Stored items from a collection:

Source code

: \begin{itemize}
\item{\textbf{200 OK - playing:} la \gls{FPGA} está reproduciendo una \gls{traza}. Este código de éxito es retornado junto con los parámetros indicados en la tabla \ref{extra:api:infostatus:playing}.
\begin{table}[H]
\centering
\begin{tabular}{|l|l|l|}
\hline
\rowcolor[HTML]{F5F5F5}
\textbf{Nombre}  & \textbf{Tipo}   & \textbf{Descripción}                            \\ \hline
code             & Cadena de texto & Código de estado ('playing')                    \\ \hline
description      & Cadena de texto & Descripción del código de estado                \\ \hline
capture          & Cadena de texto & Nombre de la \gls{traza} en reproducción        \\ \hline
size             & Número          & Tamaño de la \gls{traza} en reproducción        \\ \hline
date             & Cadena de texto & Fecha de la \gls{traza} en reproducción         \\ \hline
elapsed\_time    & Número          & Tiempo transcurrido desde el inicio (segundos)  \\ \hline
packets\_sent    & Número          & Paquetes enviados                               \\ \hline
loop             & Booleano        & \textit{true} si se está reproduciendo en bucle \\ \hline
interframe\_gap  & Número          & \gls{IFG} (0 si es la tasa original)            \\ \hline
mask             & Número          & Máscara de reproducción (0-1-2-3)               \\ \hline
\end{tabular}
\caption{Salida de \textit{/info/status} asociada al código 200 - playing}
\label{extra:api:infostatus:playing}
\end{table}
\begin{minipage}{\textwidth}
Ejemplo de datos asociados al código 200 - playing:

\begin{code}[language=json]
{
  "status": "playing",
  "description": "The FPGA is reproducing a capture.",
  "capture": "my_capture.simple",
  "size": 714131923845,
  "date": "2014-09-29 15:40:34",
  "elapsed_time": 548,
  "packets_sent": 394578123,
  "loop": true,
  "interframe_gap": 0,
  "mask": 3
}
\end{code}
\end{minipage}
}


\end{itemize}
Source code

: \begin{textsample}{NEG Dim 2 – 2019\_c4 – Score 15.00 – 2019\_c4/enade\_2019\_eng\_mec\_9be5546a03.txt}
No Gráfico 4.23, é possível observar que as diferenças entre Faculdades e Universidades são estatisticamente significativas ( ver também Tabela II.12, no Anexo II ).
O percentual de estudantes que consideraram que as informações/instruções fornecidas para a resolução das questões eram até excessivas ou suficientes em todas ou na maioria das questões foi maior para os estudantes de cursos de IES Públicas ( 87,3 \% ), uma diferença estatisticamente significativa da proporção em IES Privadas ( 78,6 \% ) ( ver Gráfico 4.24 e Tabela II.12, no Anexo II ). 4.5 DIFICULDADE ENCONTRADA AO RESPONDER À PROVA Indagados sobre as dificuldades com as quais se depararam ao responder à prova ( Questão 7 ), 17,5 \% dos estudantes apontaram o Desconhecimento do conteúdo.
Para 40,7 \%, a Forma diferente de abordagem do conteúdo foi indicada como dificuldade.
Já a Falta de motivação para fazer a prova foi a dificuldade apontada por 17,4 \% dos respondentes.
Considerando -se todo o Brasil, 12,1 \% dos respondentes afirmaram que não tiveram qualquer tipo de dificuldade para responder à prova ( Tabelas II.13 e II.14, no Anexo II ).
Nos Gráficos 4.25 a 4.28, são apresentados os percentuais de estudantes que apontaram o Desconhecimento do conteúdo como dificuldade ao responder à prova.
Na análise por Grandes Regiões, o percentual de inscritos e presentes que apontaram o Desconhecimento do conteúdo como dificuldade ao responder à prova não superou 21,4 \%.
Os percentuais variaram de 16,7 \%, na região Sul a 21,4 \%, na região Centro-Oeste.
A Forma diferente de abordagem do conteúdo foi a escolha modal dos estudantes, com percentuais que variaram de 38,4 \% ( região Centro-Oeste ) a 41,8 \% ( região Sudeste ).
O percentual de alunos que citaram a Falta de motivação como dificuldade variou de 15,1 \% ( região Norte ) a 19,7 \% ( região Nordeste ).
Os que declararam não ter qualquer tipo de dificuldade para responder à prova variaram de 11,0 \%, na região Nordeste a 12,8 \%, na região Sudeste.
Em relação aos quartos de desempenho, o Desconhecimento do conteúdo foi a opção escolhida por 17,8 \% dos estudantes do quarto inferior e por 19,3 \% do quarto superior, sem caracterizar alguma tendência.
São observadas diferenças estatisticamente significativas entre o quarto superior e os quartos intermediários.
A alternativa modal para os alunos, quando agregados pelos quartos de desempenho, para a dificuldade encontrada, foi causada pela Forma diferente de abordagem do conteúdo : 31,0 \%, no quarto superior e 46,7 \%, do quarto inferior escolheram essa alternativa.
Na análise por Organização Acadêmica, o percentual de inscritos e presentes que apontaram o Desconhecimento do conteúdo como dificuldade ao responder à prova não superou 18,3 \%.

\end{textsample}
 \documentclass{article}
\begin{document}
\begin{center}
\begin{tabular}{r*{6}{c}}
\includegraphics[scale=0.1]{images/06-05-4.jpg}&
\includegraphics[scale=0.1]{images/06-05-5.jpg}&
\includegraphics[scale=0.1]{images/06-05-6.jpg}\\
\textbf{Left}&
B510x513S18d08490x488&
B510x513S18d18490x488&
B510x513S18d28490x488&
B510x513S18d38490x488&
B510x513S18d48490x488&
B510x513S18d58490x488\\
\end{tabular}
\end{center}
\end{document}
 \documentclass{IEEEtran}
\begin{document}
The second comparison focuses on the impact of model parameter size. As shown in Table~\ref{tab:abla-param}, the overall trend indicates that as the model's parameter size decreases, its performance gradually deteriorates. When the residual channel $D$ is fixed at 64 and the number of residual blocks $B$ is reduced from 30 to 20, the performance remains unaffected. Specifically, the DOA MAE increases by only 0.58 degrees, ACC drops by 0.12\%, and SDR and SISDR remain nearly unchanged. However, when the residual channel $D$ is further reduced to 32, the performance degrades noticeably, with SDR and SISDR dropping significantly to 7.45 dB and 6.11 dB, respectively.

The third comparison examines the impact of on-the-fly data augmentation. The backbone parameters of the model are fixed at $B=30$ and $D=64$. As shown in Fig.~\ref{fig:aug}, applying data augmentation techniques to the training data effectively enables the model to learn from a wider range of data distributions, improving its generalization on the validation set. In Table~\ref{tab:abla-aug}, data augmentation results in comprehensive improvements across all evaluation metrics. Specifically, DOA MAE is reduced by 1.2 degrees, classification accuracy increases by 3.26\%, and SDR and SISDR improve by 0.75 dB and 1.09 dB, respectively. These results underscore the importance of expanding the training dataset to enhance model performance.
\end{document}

Task instructions |
In the entries above, the lines from the one bearing "Na análise por Grandes" up to and including the one bearing "Os percentuais variaram" should be transcribed exactly; no other line is wanted.

Output below |
Na análise por Grandes Regiões, o percentual de inscritos e presentes que apontaram o Desconhecimento do conteúdo como dificuldade ao responder à prova não superou 21,4 \%.
Os percentuais variaram de 16,7 \%, na região Sul a 21,4 \%, na região Centro-Oeste.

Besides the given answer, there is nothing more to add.